Go through the following data and transcribe exactly the stretch of lines from the one holding "- **❌ Timeout" to the one holding "- **✅ ReAct", both included.

Items from a dataset
[Start of section]

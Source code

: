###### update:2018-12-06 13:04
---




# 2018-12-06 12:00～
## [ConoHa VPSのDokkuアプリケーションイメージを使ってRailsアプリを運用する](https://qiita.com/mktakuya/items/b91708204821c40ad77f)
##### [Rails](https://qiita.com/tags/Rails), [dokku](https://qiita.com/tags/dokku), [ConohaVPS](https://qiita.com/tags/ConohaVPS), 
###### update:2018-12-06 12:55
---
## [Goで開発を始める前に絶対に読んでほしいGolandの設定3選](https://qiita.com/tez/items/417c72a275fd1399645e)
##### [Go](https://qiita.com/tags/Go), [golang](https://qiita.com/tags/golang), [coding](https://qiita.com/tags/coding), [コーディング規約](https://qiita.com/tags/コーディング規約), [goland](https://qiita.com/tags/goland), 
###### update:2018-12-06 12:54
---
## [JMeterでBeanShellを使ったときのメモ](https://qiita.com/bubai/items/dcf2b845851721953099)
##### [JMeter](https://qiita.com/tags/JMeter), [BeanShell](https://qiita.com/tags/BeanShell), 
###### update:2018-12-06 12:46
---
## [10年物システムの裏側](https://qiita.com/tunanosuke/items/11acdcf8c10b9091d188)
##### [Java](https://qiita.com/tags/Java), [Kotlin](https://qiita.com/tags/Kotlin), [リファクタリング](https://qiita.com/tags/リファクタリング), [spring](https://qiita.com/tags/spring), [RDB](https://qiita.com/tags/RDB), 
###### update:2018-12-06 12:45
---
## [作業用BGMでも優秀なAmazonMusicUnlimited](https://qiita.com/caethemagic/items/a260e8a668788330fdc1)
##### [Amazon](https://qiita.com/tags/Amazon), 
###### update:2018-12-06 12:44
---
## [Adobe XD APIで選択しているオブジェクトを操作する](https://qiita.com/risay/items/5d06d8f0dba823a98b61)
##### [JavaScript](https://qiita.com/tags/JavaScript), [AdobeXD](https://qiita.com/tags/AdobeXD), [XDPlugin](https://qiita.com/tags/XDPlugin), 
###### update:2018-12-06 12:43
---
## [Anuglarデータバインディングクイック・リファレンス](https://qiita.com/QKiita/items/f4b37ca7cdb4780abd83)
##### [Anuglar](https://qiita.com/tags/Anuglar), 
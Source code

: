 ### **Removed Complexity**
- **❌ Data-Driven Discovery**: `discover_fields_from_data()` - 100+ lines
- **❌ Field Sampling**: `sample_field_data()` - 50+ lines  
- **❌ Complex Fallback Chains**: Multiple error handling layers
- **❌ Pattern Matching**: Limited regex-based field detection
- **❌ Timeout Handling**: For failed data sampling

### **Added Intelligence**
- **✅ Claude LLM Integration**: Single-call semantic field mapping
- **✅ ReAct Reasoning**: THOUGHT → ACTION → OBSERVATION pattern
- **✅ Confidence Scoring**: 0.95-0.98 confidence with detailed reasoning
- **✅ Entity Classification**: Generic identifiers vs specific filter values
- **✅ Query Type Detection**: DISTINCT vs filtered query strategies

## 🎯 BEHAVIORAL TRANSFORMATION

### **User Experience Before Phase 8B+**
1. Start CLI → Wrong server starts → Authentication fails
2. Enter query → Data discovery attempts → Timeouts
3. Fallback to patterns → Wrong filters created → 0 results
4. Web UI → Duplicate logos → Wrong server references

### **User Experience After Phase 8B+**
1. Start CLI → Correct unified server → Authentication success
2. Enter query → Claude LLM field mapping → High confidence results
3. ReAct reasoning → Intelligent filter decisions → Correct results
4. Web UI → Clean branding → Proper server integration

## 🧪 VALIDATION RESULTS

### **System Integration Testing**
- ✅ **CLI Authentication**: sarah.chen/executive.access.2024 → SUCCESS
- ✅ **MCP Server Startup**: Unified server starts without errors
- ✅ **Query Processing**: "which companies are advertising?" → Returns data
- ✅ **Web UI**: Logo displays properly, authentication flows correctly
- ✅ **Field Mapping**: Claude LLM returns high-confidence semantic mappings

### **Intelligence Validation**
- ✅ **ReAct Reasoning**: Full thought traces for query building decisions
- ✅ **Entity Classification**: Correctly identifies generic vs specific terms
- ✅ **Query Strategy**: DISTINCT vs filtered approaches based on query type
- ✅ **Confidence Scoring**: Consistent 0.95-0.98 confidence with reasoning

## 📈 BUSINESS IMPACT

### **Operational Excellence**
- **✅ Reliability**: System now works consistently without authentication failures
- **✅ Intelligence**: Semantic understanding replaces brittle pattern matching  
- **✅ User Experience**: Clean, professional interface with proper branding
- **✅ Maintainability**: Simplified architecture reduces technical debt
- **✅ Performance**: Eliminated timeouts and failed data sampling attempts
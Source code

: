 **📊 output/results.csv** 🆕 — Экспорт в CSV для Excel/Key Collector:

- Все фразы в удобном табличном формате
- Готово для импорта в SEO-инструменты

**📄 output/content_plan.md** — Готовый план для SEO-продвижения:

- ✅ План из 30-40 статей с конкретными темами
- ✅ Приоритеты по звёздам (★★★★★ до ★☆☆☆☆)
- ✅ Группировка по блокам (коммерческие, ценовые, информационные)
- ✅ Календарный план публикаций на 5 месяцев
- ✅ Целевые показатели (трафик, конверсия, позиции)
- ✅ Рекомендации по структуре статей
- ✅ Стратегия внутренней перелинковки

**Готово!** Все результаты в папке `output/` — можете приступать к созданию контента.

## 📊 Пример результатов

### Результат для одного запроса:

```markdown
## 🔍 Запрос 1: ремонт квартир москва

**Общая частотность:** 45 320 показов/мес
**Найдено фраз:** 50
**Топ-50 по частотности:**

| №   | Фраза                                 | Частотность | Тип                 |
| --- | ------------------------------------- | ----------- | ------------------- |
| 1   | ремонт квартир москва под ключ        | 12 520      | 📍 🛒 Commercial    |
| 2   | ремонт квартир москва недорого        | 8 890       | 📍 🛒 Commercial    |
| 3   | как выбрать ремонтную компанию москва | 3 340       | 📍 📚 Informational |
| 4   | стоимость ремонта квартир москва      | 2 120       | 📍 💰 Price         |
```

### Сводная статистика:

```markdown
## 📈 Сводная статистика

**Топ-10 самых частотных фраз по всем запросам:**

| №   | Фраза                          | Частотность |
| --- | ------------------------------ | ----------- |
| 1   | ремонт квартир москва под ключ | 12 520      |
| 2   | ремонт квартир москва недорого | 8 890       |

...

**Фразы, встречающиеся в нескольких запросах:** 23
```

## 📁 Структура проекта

[End of section]

RESPONSE BOX =>
- **❌ Timeout Handling**: For failed data sampling

### **Added Intelligence**
- **✅ Claude LLM Integration**: Single-call semantic field mapping
- **✅ ReAct Reasoning**: THOUGHT → ACTION → OBSERVATION pattern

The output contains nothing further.